As already stated, the antenna structure is formed by a continuous, electrically conductive weft thread, which runs from one textile label to the next textile label etc. without interruption during narrow band weaving.

After narrow band weaving, the textile labels are cut individually, i.e. separated from one another. The textile labels are usually hot cut in order to seal the cutting edges fray-proof. According to the invention, the antenna structure thus runs over the entire length of the textile label. Since the cutting edges are relatively sharp-edged, the textile labels are folded end, that is, folded left and right.

It has now been found to be advantageous that the antenna structure is arranged twice in the end fold. This means that the antenna has a larger bandwidth. The continuous electrically conductive weft thread therefore advantageously does not have to have an exact length. As a result, further textile processing can advantageously also take place on standard cutting and folding machines.

A further development of the invention provides that at least one insulated, electrically conductive warp thread is provided, which crosses the electrically conductive weft threads and / or that at least one isolated or non-insulated, electrically conductive warp thread is provided, which is arranged without contact next to the antenna structure.

It has been shown that one or more such warp threads enable the E-field radiator to be shortened mechanically.

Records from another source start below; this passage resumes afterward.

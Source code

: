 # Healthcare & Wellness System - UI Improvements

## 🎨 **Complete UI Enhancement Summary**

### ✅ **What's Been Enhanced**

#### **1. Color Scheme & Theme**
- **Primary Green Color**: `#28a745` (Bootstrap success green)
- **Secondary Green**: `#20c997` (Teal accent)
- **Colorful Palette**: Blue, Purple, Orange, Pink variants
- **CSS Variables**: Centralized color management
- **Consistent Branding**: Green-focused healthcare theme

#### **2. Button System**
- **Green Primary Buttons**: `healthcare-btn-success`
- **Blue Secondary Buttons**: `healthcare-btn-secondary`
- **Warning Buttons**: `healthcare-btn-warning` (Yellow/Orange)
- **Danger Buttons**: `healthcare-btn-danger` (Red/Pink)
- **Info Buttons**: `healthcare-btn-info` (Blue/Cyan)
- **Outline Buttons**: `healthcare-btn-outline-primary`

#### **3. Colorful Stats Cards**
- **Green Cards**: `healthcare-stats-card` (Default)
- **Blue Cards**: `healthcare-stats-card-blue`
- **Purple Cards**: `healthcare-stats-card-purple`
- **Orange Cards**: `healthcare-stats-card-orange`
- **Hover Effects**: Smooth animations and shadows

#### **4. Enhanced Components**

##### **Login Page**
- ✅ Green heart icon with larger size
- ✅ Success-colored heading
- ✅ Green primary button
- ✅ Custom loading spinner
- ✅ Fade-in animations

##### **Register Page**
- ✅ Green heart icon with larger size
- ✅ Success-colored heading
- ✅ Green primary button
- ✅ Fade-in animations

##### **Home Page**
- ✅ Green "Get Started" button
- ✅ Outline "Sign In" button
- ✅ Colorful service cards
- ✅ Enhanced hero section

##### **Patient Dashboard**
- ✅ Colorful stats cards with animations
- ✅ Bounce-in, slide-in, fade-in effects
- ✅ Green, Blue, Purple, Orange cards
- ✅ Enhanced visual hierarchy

This is particularly advantageous in the case of textile materials with a small area that offer little space for the E-field radiator.

It is particularly expedient that in each case at least one further textile weft thread is led back and forth to the knitting edge together with the electrically conductive weft thread into the shed provided for the electrically conductive weft thread that is led back and forth to the knitting edge.

By inserting at least one further, non-electrically conductive textile weft thread, which is led back and forth to the knitting edge in the same shed as the electrically conductive weft thread, an additional distance is created between the electrically conductive weft thread led back and forth. Because the electrically conductive weft thread leading to the active edge is spaced apart from the electrically conductive weft thread (s) that are directly returned by the textile weft thread or threads, the E-field radiator can also advantageously be shortened mechanically as a whole.

The electrically conductive thread or threads are preferably selected from the group comprising a metal-coated plastic thread, a plastic thread wrapped with a metal wire or a metal braid, a plastic thread with an integrated metal wire or an integrated one Includes metal braid and a graphite thread.

The selection depends on which type of electrically conductive threads can be processed with the respective manufacturing process narrow band weaving or broadband weaving, which type of electrically conductive threads have sufficient electrical conductive properties, how contact is made with the circuit module and whether and which chemical influences are exerted will.

The electrically conductive insulated thread or threads are preferably selected from the group comprising a plastic thread with an integrated insulated metal wire, a plastic thread with an integrated insulated metal strand, an insulated metal wire and an insulated metal strand.

The circuit module can be connected to the antenna structure with contacts.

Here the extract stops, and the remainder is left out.